Gather all lines in the entries below that include the word "Description".

Segment Open

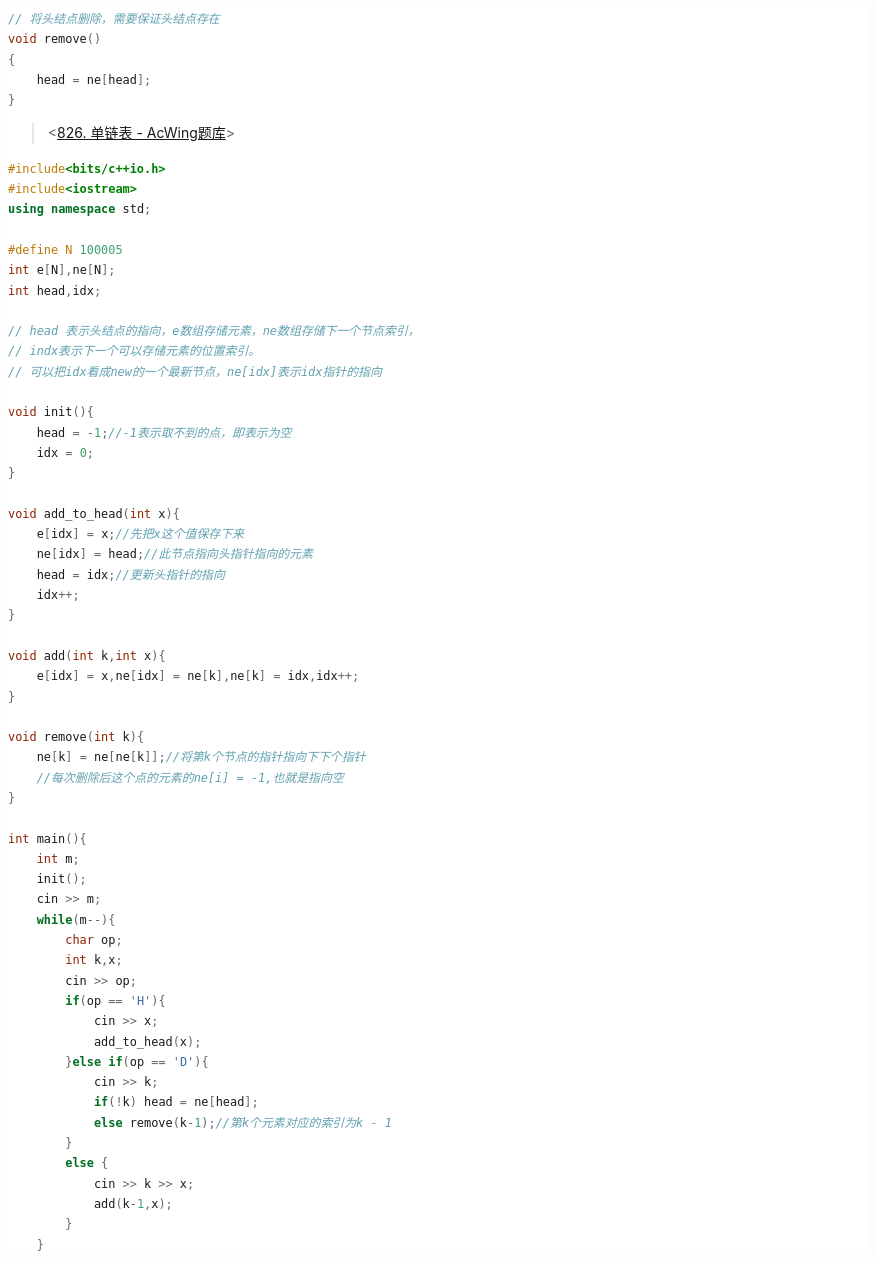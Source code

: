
 ```c++
// 将头结点删除，需要保证头结点存在
void remove()
{
    head = ne[head];
}
```

> <[826. 单链表 - AcWing题库](https://www.acwing.com/problem/content/828/)>

```c++
#include<bits/c++io.h>
#include<iostream>
using namespace std;

#define N 100005
int e[N],ne[N];
int head,idx;

// head 表示头结点的指向，e数组存储元素，ne数组存储下一个节点索引，
// indx表示下一个可以存储元素的位置索引。
// 可以把idx看成new的一个最新节点，ne[idx]表示idx指针的指向

void init(){
    head = -1;//-1表示取不到的点，即表示为空
    idx = 0;
}

void add_to_head(int x){
    e[idx] = x;//先把x这个值保存下来
    ne[idx] = head;//此节点指向头指针指向的元素
    head = idx;//更新头指针的指向
    idx++;
}

void add(int k,int x){
    e[idx] = x,ne[idx] = ne[k],ne[k] = idx,idx++;
}

void remove(int k){
    ne[k] = ne[ne[k]];//将第k个节点的指针指向下下个指针
    //每次删除后这个点的元素的ne[i] = -1,也就是指向空
}

int main(){
    int m;
    init();
    cin >> m;
    while(m--){
        char op;
        int k,x;
        cin >> op;
        if(op == 'H'){
            cin >> x;
            add_to_head(x);
        }else if(op == 'D'){
            cin >> k;
            if(!k) head = ne[head];
            else remove(k-1);//第k个元素对应的索引为k - 1
        }
        else {
            cin >> k >> x;
            add(k-1,x);
        }
    }
```
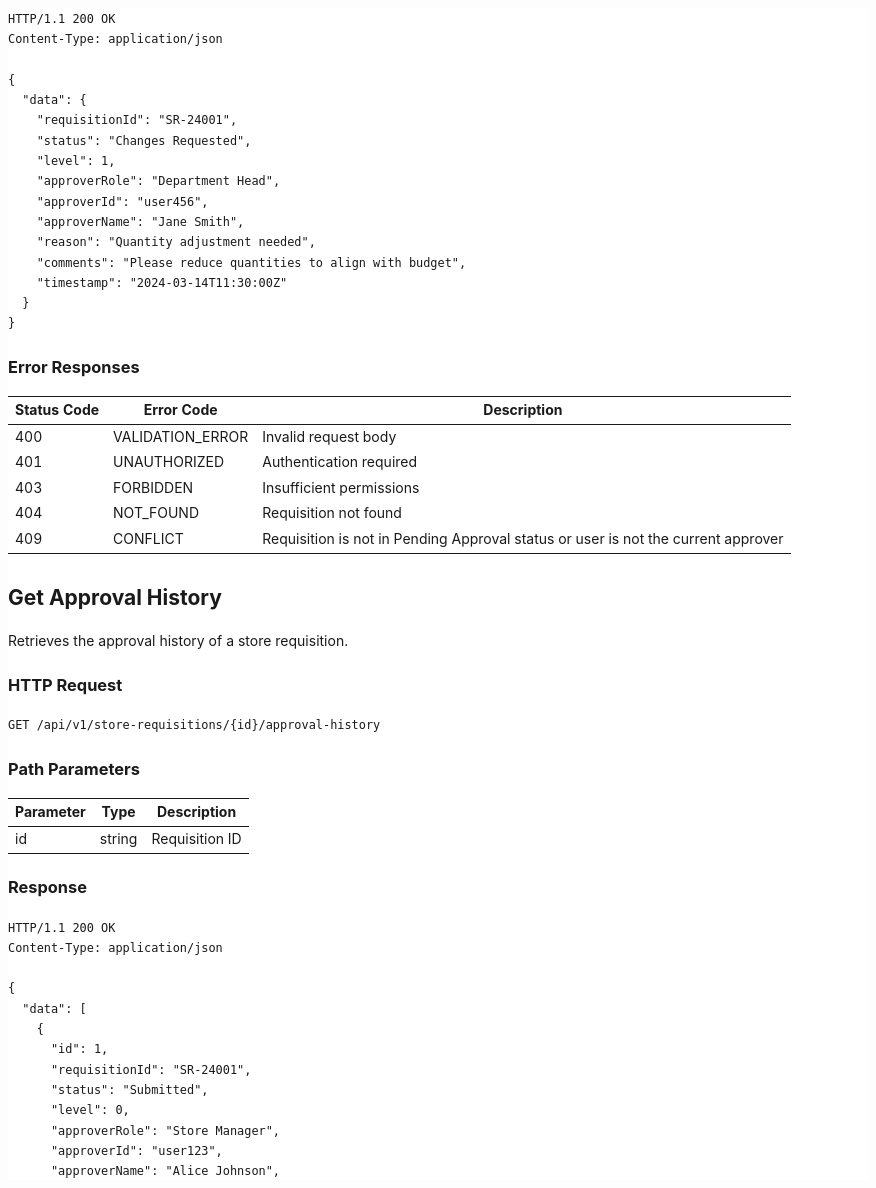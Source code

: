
```http
HTTP/1.1 200 OK
Content-Type: application/json

{
  "data": {
    "requisitionId": "SR-24001",
    "status": "Changes Requested",
    "level": 1,
    "approverRole": "Department Head",
    "approverId": "user456",
    "approverName": "Jane Smith",
    "reason": "Quantity adjustment needed",
    "comments": "Please reduce quantities to align with budget",
    "timestamp": "2024-03-14T11:30:00Z"
  }
}
```

### Error Responses

| Status Code | Error Code | Description |
|-------------|------------|-------------|
| 400 | VALIDATION_ERROR | Invalid request body |
| 401 | UNAUTHORIZED | Authentication required |
| 403 | FORBIDDEN | Insufficient permissions |
| 404 | NOT_FOUND | Requisition not found |
| 409 | CONFLICT | Requisition is not in Pending Approval status or user is not the current approver |

## Get Approval History

Retrieves the approval history of a store requisition.

### HTTP Request

```
GET /api/v1/store-requisitions/{id}/approval-history
```

### Path Parameters

| Parameter | Type | Description |
|-----------|------|-------------|
| id | string | Requisition ID |

### Response

```http
HTTP/1.1 200 OK
Content-Type: application/json

{
  "data": [
    {
      "id": 1,
      "requisitionId": "SR-24001",
      "status": "Submitted",
      "level": 0,
      "approverRole": "Store Manager",
      "approverId": "user123",
      "approverName": "Alice Johnson",
```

Segment Closed

* _Result below_
| Status Code | Error Code | Description |
| Parameter | Type | Description |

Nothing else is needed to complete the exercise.